In organometallic chemistry, the element–halogen bond activation in reactions of heteroatom trihalides and metal complexes plays an important role for controlling the course and yield of a reaction and has been exploited industrially for decades. The aim of this project is to obtain insight into the underlying physical mechanisms in the electronic structure of the reactive species in order to explain when the oxidative addition will take place and when not and how to control this. The fundamental nature of our research question implies that insights obtained are likely to be portable to reactions involved in other catalytic cycles that lie beyond the scope of our particular set of model systems. We will apply the insights and models developed in this HRSMC project through a direct collaboration with the experimental inorganic chemistry group of Prof. Dr. Holger Braunschweig at Würzburg University.

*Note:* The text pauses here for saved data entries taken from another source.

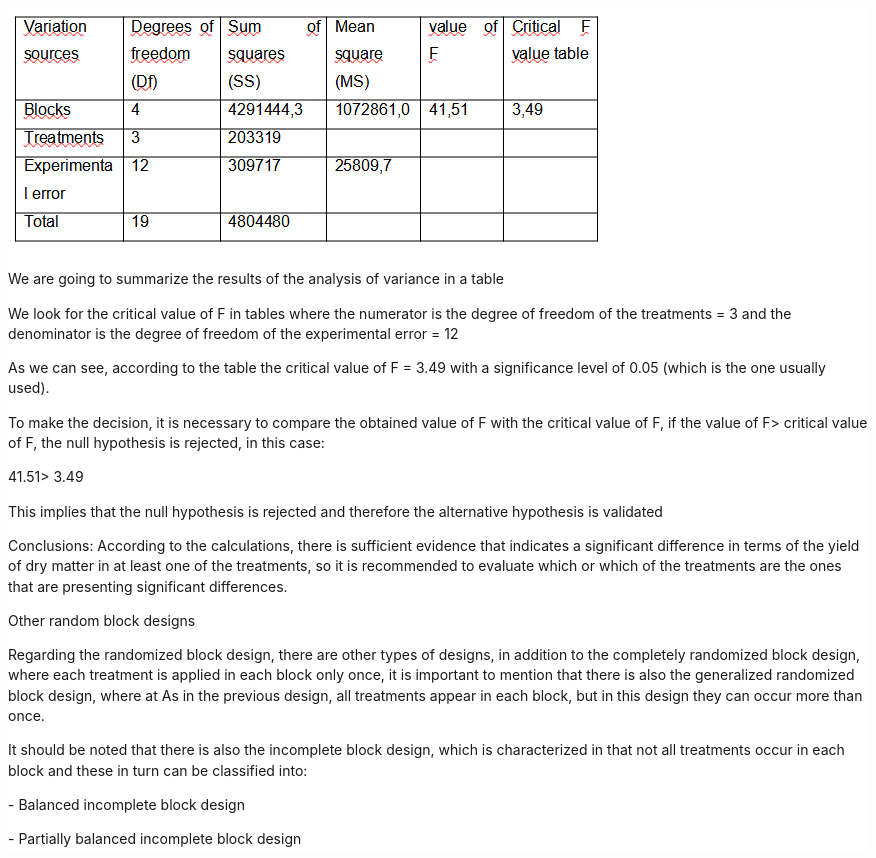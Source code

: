 ![Summarized Table](_static/images/block_design/image14.png)

We are going to summarize the results of
the analysis of variance in a table

We look for the critical value of F in tables where the numerator is the
degree of freedom of the treatments = 3 and the denominator is the
degree of freedom of the experimental error = 12

As we can see, according to the table the critical value of F = 3.49
with a significance level of 0.05 (which is the one usually used).

To make the decision, it is necessary to compare the obtained value of F
with the critical value of F, if the value of F\> critical value of F,
the null hypothesis is rejected, in this case:

41.51\> 3.49

This implies that the null hypothesis is rejected and therefore the
alternative hypothesis is validated

Conclusions: According to the calculations, there is sufficient evidence
that indicates a significant difference in terms of the yield of dry
matter in at least one of the treatments, so it is recommended to
evaluate which or which of the treatments are the ones that are
presenting significant differences.

Other random block designs

Regarding the randomized block design, there are other types of designs,
in addition to the completely randomized block design, where each
treatment is applied in each block only once, it is important to mention
that there is also the generalized randomized block design, where at As
in the previous design, all treatments appear in each block, but in this
design they can occur more than once.

It should be noted that there is also the incomplete block design, which
is characterized in that not all treatments occur in each block and
these in turn can be classified into:

\- Balanced incomplete block design

\- Partially balanced incomplete block design
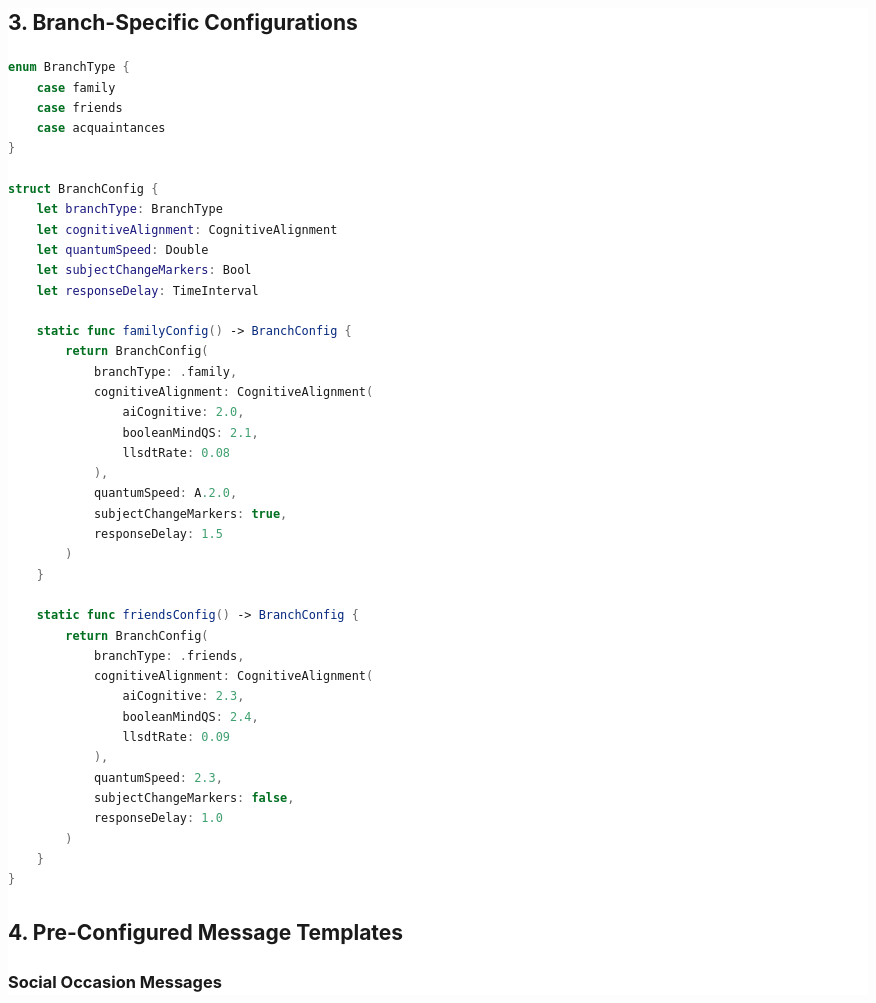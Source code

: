 ## 3. Branch-Specific Configurations

```swift
enum BranchType {
    case family
    case friends
    case acquaintances
}

struct BranchConfig {
    let branchType: BranchType
    let cognitiveAlignment: CognitiveAlignment
    let quantumSpeed: Double
    let subjectChangeMarkers: Bool
    let responseDelay: TimeInterval
    
    static func familyConfig() -> BranchConfig {
        return BranchConfig(
            branchType: .family,
            cognitiveAlignment: CognitiveAlignment(
                aiCognitive: 2.0,
                booleanMindQS: 2.1,
                llsdtRate: 0.08
            ),
            quantumSpeed: A.2.0,
            subjectChangeMarkers: true,
            responseDelay: 1.5
        )
    }
    
    static func friendsConfig() -> BranchConfig {
        return BranchConfig(
            branchType: .friends,
            cognitiveAlignment: CognitiveAlignment(
                aiCognitive: 2.3,
                booleanMindQS: 2.4,
                llsdtRate: 0.09
            ),
            quantumSpeed: 2.3,
            subjectChangeMarkers: false,
            responseDelay: 1.0
        )
    }
}
```

## 4. Pre-Configured Message Templates

### Social Occasion Messages
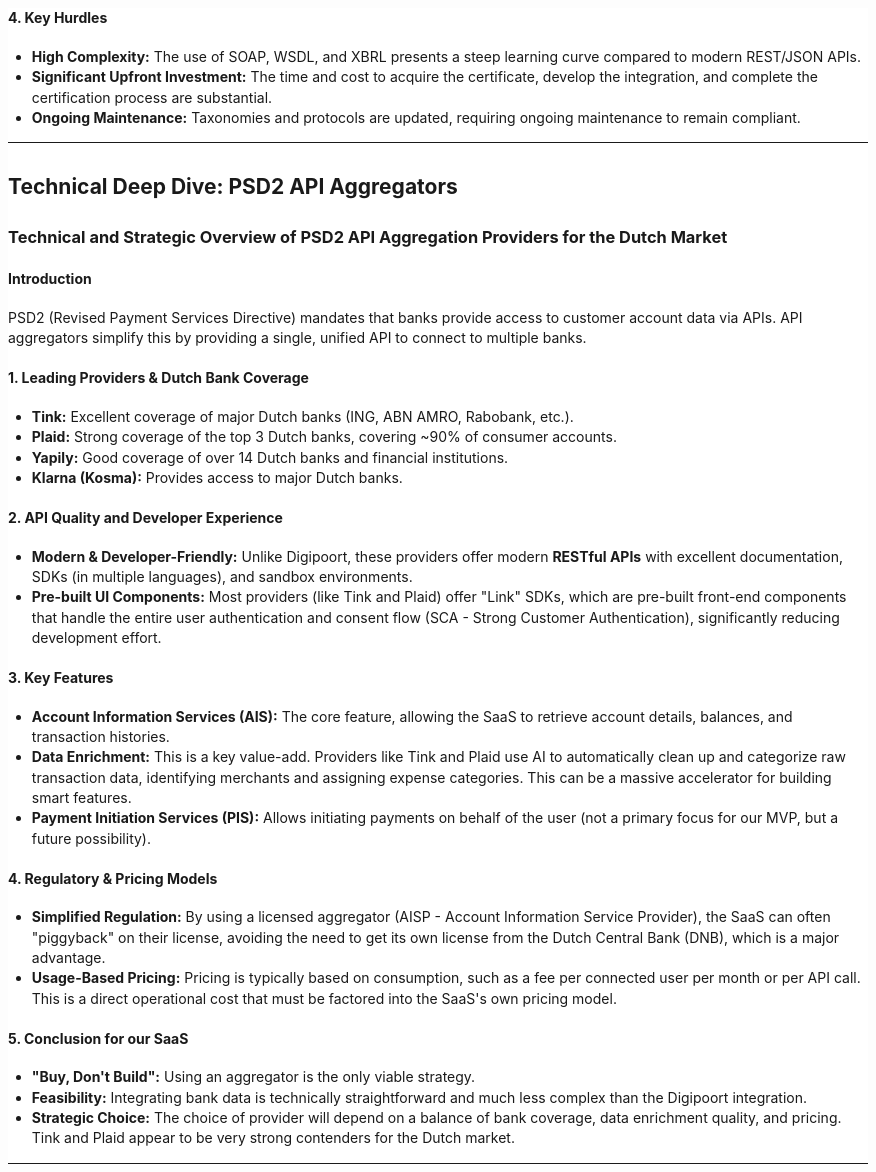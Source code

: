 #### 4. Key Hurdles
- **High Complexity:** The use of SOAP, WSDL, and XBRL presents a steep learning curve compared to modern REST/JSON APIs.
- **Significant Upfront Investment:** The time and cost to acquire the certificate, develop the integration, and complete the certification process are substantial.
- **Ongoing Maintenance:** Taxonomies and protocols are updated, requiring ongoing maintenance to remain compliant.

---

## Technical Deep Dive: PSD2 API Aggregators

### Technical and Strategic Overview of PSD2 API Aggregation Providers for the Dutch Market

#### Introduction
PSD2 (Revised Payment Services Directive) mandates that banks provide access to customer account data via APIs. API aggregators simplify this by providing a single, unified API to connect to multiple banks.

#### 1. Leading Providers & Dutch Bank Coverage
- **Tink:** Excellent coverage of major Dutch banks (ING, ABN AMRO, Rabobank, etc.).
- **Plaid:** Strong coverage of the top 3 Dutch banks, covering ~90% of consumer accounts.
- **Yapily:** Good coverage of over 14 Dutch banks and financial institutions.
- **Klarna (Kosma):** Provides access to major Dutch banks.

#### 2. API Quality and Developer Experience
- **Modern & Developer-Friendly:** Unlike Digipoort, these providers offer modern **RESTful APIs** with excellent documentation, SDKs (in multiple languages), and sandbox environments.
- **Pre-built UI Components:** Most providers (like Tink and Plaid) offer "Link" SDKs, which are pre-built front-end components that handle the entire user authentication and consent flow (SCA - Strong Customer Authentication), significantly reducing development effort.

#### 3. Key Features
- **Account Information Services (AIS):** The core feature, allowing the SaaS to retrieve account details, balances, and transaction histories.
- **Data Enrichment:** This is a key value-add. Providers like Tink and Plaid use AI to automatically clean up and categorize raw transaction data, identifying merchants and assigning expense categories. This can be a massive accelerator for building smart features.
- **Payment Initiation Services (PIS):** Allows initiating payments on behalf of the user (not a primary focus for our MVP, but a future possibility).

#### 4. Regulatory & Pricing Models
- **Simplified Regulation:** By using a licensed aggregator (AISP - Account Information Service Provider), the SaaS can often "piggyback" on their license, avoiding the need to get its own license from the Dutch Central Bank (DNB), which is a major advantage.
- **Usage-Based Pricing:** Pricing is typically based on consumption, such as a fee per connected user per month or per API call. This is a direct operational cost that must be factored into the SaaS's own pricing model.

#### 5. Conclusion for our SaaS
- **"Buy, Don't Build":** Using an aggregator is the only viable strategy.
- **Feasibility:** Integrating bank data is technically straightforward and much less complex than the Digipoort integration.
- **Strategic Choice:** The choice of provider will depend on a balance of bank coverage, data enrichment quality, and pricing. Tink and Plaid appear to be very strong contenders for the Dutch market.

---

Developing a framework to understand switching between different transitions

Guest:  Dr. David Swenson, Postdoc, École Normal Supérieure de Lyon ,
Hosted by Prof. dr. P. Bolhuis and Dr. J. Vreede

2 Visits : total of 2 months

Transitions in molecular systems frequently require timescales that are not accessible by direct simulation, and therefore require advanced methods to simulate. Transition path sampling is a powerful technique for the study of such transitions. It focuses the computational effort on the transition itself, avoiding long waiting times in stable states. However, in complex systems, multiple reaction routes are often possible. With transition path sampling, switching between these routes may occur, which severely complicates the sampling process. During the visits of dr. Swenson, we plan to develop a simulation framework to address the switching between different channels. One of the outcomes from such simulations is the relative probability of the stable states and the relative probability of each route. The simulation framework will be implemented in OpenPathSampling, a software package developed by dr. Swenson. We will test the framework on toy models as well as on biomolecular systems relevant to the research in the group of dr. Vreede and prof. dr. Bolhuis.